Table partitions
What are table partitions in ClickHouse?
Partitions group the data parts of a table in the MergeTree engine family into organized, logical units, which is a way of organizing data that is conceptually meaningful and aligned with specific criteria, such as time ranges, categories, or other key attributes. These logical units make data easier to manage, query, and optimize.
Partitioning can be enabled when a table is initially defined via the PARTITION BY clause. This clause can contain a SQL expression on any columns, the results of which will define which partition a row belongs to.
To illustrate this, we enhance the What are table parts example table by adding a PARTITION BY toStartOfMonth(date)

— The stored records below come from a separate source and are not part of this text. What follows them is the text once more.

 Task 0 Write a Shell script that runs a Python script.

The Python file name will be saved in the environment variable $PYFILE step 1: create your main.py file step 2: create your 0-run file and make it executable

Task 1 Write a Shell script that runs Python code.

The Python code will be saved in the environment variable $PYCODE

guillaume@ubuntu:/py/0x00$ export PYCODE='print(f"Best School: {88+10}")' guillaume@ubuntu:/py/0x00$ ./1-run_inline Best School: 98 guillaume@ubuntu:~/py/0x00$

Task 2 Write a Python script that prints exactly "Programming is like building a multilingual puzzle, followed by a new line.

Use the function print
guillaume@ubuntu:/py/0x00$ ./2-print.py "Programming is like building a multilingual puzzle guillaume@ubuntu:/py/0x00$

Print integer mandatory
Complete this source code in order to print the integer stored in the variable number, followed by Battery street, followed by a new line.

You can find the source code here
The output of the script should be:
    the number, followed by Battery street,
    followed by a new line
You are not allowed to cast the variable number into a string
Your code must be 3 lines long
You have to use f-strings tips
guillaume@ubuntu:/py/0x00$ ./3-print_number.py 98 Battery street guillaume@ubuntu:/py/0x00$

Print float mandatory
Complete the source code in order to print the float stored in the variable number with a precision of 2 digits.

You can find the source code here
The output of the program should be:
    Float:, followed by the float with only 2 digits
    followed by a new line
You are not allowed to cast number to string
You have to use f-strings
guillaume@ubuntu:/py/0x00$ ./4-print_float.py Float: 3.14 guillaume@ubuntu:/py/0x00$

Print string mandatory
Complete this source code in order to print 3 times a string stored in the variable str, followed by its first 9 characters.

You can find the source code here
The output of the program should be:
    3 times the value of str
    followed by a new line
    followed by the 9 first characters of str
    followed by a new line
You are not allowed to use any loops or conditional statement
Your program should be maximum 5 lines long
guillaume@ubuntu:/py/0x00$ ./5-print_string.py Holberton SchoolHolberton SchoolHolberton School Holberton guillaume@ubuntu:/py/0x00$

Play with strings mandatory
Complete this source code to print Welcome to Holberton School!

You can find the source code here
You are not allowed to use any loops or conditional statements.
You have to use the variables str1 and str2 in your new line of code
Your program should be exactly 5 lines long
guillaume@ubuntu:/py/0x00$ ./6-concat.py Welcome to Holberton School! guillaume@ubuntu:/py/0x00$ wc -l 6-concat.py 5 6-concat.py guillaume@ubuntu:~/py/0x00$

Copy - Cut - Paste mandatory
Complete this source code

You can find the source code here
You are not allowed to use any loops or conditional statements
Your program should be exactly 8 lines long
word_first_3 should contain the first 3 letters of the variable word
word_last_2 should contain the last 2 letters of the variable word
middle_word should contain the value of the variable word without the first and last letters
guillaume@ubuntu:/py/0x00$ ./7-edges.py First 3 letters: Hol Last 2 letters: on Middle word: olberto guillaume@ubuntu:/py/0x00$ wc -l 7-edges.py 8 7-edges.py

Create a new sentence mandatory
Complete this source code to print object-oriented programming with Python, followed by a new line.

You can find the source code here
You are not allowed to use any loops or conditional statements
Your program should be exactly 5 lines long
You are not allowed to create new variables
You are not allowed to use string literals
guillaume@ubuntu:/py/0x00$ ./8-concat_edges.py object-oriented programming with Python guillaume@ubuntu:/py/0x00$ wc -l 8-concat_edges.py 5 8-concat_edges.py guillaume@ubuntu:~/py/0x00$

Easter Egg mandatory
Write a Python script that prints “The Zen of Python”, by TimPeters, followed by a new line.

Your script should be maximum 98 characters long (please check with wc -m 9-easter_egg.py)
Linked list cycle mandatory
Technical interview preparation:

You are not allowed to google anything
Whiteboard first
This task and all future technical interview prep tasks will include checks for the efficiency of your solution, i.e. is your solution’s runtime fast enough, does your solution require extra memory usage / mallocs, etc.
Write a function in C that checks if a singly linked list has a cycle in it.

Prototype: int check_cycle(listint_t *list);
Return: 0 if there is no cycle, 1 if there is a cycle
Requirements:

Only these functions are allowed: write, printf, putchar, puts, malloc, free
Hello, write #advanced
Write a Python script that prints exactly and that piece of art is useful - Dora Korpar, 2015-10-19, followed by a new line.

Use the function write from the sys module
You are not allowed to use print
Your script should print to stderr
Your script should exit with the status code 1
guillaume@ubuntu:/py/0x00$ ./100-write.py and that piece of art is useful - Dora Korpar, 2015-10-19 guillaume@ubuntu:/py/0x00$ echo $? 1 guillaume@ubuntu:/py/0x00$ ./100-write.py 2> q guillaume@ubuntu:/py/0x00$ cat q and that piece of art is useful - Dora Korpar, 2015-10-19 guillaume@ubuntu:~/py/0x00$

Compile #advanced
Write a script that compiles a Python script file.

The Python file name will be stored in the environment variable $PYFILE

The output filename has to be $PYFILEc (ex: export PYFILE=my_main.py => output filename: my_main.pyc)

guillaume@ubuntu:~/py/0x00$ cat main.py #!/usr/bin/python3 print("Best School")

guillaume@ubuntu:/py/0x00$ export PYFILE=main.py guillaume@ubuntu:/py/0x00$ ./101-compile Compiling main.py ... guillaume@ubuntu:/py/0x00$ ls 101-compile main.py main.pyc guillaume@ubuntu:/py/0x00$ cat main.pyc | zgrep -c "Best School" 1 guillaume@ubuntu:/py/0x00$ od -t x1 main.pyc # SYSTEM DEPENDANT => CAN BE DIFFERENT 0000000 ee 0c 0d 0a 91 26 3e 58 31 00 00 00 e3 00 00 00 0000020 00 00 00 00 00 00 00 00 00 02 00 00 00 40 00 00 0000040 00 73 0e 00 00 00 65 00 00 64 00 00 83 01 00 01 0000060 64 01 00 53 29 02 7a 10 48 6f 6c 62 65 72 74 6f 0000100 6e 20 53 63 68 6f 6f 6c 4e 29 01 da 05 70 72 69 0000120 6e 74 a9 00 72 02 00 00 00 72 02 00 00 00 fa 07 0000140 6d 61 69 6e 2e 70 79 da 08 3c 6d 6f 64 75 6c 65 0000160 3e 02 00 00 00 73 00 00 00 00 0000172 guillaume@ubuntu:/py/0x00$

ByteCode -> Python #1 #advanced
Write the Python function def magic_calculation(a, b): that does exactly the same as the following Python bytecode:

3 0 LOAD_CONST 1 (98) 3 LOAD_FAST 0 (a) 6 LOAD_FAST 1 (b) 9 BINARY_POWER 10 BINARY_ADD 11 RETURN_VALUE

clause, which organizes the table`s data parts based on the months of property sales:
CREATE TABLE uk.uk_price_paid_simple_partitioned
(
date Date,
town LowCardinality(String),
street LowCardinality(String),
price UInt32
)
ENGINE = MergeTree
ORDER BY (town, street)
PARTITION BY toStartOfMonth(date);
You can query this table in our ClickHouse SQL Playground.

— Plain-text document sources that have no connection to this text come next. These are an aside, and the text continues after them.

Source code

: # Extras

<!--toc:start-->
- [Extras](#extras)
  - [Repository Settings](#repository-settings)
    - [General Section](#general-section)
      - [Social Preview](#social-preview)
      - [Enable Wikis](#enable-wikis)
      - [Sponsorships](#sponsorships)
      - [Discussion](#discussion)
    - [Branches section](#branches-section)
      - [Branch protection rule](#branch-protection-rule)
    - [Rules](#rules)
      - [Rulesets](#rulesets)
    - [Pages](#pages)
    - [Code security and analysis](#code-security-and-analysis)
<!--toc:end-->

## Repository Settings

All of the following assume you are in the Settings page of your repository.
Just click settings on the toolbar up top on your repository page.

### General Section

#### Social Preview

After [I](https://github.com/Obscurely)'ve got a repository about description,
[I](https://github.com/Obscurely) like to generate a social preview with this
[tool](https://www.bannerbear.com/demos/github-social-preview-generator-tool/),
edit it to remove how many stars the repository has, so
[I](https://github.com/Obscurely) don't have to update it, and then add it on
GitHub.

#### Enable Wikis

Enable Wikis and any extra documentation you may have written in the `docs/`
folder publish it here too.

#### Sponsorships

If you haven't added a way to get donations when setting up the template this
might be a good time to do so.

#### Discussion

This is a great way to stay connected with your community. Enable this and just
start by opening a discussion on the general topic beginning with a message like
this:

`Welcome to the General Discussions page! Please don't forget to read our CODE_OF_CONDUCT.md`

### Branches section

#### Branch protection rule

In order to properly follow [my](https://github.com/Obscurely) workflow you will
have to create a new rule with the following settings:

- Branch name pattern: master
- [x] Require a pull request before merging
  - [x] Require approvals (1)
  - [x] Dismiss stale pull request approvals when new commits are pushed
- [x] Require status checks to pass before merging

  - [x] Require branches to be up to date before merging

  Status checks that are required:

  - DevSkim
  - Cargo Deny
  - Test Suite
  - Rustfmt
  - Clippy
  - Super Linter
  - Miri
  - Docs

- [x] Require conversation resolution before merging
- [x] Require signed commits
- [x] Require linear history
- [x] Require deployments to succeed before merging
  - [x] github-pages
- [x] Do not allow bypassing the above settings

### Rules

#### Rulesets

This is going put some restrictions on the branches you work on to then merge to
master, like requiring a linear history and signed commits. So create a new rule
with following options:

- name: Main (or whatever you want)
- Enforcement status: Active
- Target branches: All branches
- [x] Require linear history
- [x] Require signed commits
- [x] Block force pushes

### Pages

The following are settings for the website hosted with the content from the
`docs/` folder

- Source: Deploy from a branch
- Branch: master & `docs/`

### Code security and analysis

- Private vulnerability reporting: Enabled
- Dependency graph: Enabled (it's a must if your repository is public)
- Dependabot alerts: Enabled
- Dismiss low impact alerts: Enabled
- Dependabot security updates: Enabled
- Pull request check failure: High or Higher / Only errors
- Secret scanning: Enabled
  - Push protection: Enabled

Whenever a set of rows is inserted into the table, instead of creating (at least) one single data part containing all the inserted rows (as described here), ClickHouse creates one new data part for each unique partition key value among the inserted rows:
The ClickHouse server first splits the rows from the example insert with 4 rows sketched in the diagram above by their partition key value toStartOfMonth(date)
.
Then, for each identified partition, the rows are processed as usual by performing several sequential steps (① Sorting, ② Splitting into columns, ③ Compression, ④ Writing to Disk).
Note that with partitioning enabled, ClickHouse automatically creates MinMax indexes for each data part. These are simply files for each table column used in the partition key expression, containing the minimum and maximum values of that column within the data part.
Further note that with partitioning enabled, ClickHouse only merges data parts within, but not across partitions. We sketch that for our example table from above:
As sketched in the diagram above, parts belonging to different partitions are never merged. If a partition key with high cardinality is chosen, then parts spread across thousands of partitions will never be merge candidates - exceeding preconfigured limits and causing the dreaded Too many parts
error. Addressing this problem is simple: choose a sensible partition key with cardinality under 1000..10000.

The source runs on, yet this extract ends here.